Butchart officiated, along with Judge Daniel Anders, who later spoke of recently marrying a couple who had been together 33 years. He told them to face each other and hold hands. Then to kiss.
They later told him it was the first time they had done so in public.
The court's decision has more than legal ramifications, Anders said. "The recognition has changed relationships. It is remarkable that this has allowed them to live their lives more honestly and fully."
For Rivera and Carb, who wore her great-great-grandmother's 1906 wedding dress, it was simply "nice to feel like everybody else," Rivera said.
Tonee Purnell, 52, and Ray Robinson, 30, both of Philadelphia, have been together "nine years, four months and one day," Robinson said.
So long that they can finish each other's thoughts.
"Being together that long, we were already married . . . " Purnell began.
" . . . by heart . . . " Robinson added.
" . . . this legalizes it," Purnell finished.
When the ceremony was over, the crowd cheered, and a few of the couples were wiping away tears.

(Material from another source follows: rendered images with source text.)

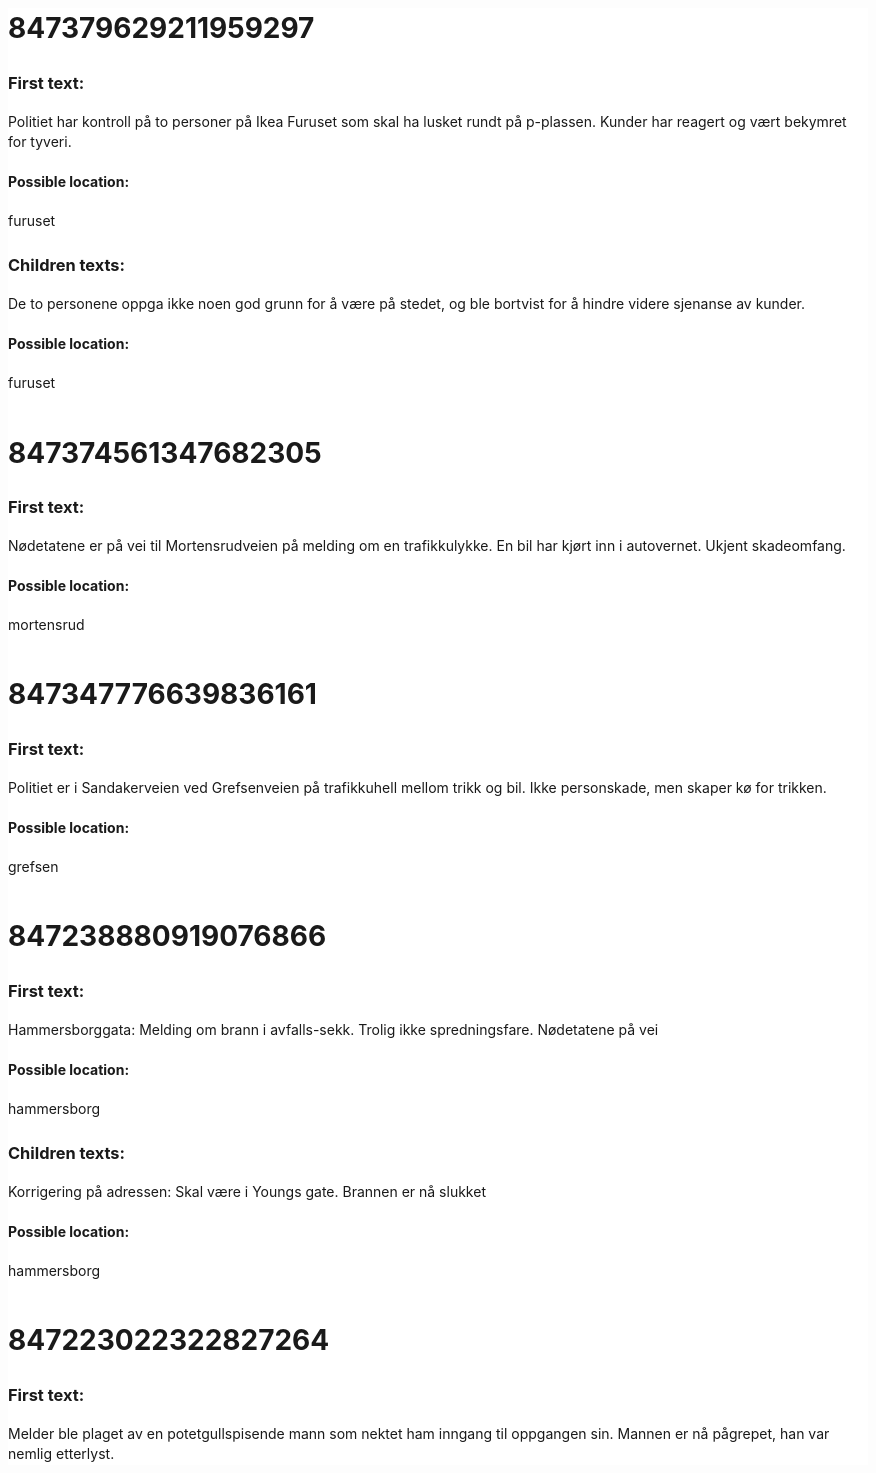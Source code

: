 
# 847379629211959297
### First text:
Politiet har kontroll på to personer på Ikea Furuset som skal ha lusket rundt på p-plassen. Kunder har reagert og vært bekymret for tyveri.
#### Possible location:
furuset
### Children texts:
De to personene oppga ikke noen god grunn for å være på stedet, og ble bortvist for å hindre videre sjenanse av kunder.
#### Possible location:
furuset


# 847374561347682305
### First text:
Nødetatene er på vei til Mortensrudveien på melding om en trafikkulykke. En bil har kjørt inn i autovernet. Ukjent skadeomfang.
#### Possible location:
mortensrud


# 847347776639836161
### First text:
Politiet er i Sandakerveien ved Grefsenveien på trafikkuhell mellom trikk og bil. Ikke personskade, men skaper kø for trikken.
#### Possible location:
grefsen


# 847238880919076866
### First text:
Hammersborggata: Melding om brann i avfalls-sekk. Trolig ikke spredningsfare. Nødetatene på vei
#### Possible location:
hammersborg
### Children texts:
Korrigering på adressen: Skal være i Youngs gate. Brannen er nå slukket
#### Possible location:
hammersborg


# 847223022322827264
### First text:
Melder ble plaget av en potetgullspisende mann som nektet ham inngang til oppgangen sin. Mannen er nå pågrepet, han var nemlig etterlyst.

Then it was back to the parade, the rainbow boas, the tutus, the buttons: "Some people are gay. Get over it."
One small boy wore a T-shirt that read, "I love my moms."
The annual event was organized by Philly Pride Presents, a nonprofit that seeks to advance lesbian, gay, bisexual, and transgender rights.
At Penns Landing, men in glitter-gold briefs, glitter-gold platform heels, and gold masks danced on stage - one of many acts leading up to the headliner, the Village People.
Rachelle and Megan Schneider, South Philadelphia residents who married in Delaware in October, stopped by one of the booths to have their photo taken and texted to them.
Business wasn't as brisk at a table promoting a new campaign by the Centers for Disease Control and Prevention encouraging gay and bisexual men to talk openly about HIV - "Start Talking. Stop HIV."
In another booth, Jade Andrews of Atlantic City and Noa Bendavid of Philadelphia were entering a free raffle.
The prize: A wedding at the Tabernacle United Church on Chestnut Street - an $800 value, said church elder Chris Purdom. He said the church had been doing ceremonies for five to 10 years, and now they'd be legal.
As the day wore on, the heat and excitement evidently took their toll.
Bev - "just Bev" - was walking through the crowd in a sequinned skirt, tomato-red wig, and a rhinestone crown that she said was a prize in a recent drag contest. But she'd taken off her red platform heels and slipped on blissfully soft - and flat! - bedroom slippers.
"I'm tired. I'm hot. I'm wearing polyester hair," she said, batting massive eyelashes. "And it's fun."